Machine-readable routing plan for supported child files.

Each routed item should include:

- source relative path
- detected type
- routed skill
- status
- recommended child output path
- notes / failure reason if any

#### `child_outputs/`

Container directory for all downstream child grounding bundles generated from supported child files in this archive.

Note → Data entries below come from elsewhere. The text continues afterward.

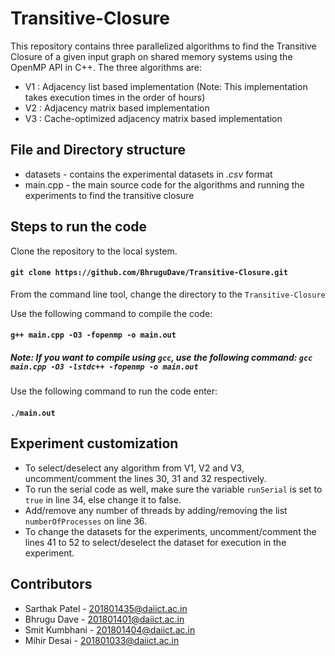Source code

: # Transitive-Closure
This repository contains three parallelized algorithms to find the Transitive Closure of a given input graph on shared memory systems using the OpenMP API in C++. The three algorithms are:
* V1 : Adjacency list based implementation (Note: This implementation takes execution times in the order of hours)
* V2 : Adjacency matrix based implementation
* V3 : Cache-optimized adjacency matrix based implementation
## File and Directory structure
* datasets - contains the experimental datasets in *.csv* format
* main.cpp - the main source code for the algorithms and running the experiments to find the transitive closure
## Steps to run the code
Clone the repository to the local system.
#### `git clone https://github.com/BhruguDave/Transitive-Closure.git`
From the command line tool, change the directory to the `Transitive-Closure`  </br>

Use the following command to compile the code:
#### `g++ main.cpp -O3 -fopenmp -o main.out`
##### Note: If you want to compile using `gcc`, use the following command: `gcc main.cpp -O3 -lstdc++ -fopenmp -o main.out`
Use the following command to run the code enter:
#### `./main.out`
## Experiment customization
* To select/deselect any algorithm from V1, V2 and V3, uncomment/comment the lines 30, 31 and 32 respectively.
* To run the serial code as well, make sure the variable `runSerial` is set to `true` in line 34, else change it to false.
* Add/remove any number of threads by adding/removing the list `numberOfProcesses` on line 36.
* To change the datasets for the experiments, uncomment/comment the lines 41 to 52 to select/deselect the dataset for execution in the experiment.
## Contributors
* Sarthak Patel - 201801435@daiict.ac.in
* Bhrugu Dave - 201801401@daiict.ac.in
* Smit Kumbhani - 201801404@daiict.ac.in
* Mihir Desai - 201801033@daiict.ac.in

Child grounding outputs must be stored here rather than in the global grounding root.

---

## grounded.md schema (recommended)

After the child files have been processed and the child bundles exist, the agent should write a stable archive grounding note such as:

```markdown
# Archive Grounding

## 1. Archive Overview

## 2. Included Materials

## 3. Successfully Processed Child Items

## 4. Key Signals Across Materials

## 5. Skipped / Unsupported / Failed Items

## 6. Suggested Next Steps

## 7. Search Keywords
```

This is an **archive-level grounding note**, not a polished final report.

---

## Important rule on absent file types

Do **not** treat the absence of a file type as a risk by default.

Examples:

- if the archive simply does not contain PPTX files, do not mark that as a missing item
- if the archive simply does not contain audio or video files, do not mark that as a missing item
- if the archive simply does not contain tables, do not mark that as a missing item

Only report:

- actual unsupported items,
- actual skipped items,
- actual failed child processing steps,
- or actual inconsistencies between the archive contents and the generated child outputs.

---

## Quality bar

A good result means:

- the archive bundle exists
- the file inventory is correct
- every supported child file was either actually processed by its corresponding child skill or recorded with a concrete failure reason
- child bundles are stored under this archive bundle's `child_outputs/`
- the archive-level `grounded.md` is written only after child processing is complete
- the final archive note is useful as a stable intermediate artifact for downstream research / summary / report

A bad result means:

- the agent only unpacked and inventoried the archive
- the agent wrote archive-level `grounded.md` without running the child skills
- child outputs were scattered into the global grounding root
- unsupported or skipped files were silently treated as processed
- placeholder `grounded.md` was created

---

## Failure handling

If a supported child file cannot be processed successfully, record that explicitly.

Examples:

- child skill missing
- child script failed
- child bundle path not created
- file appears corrupted
- environment dependency missing

Do **not** hide child-processing failures behind a fake “archive success”.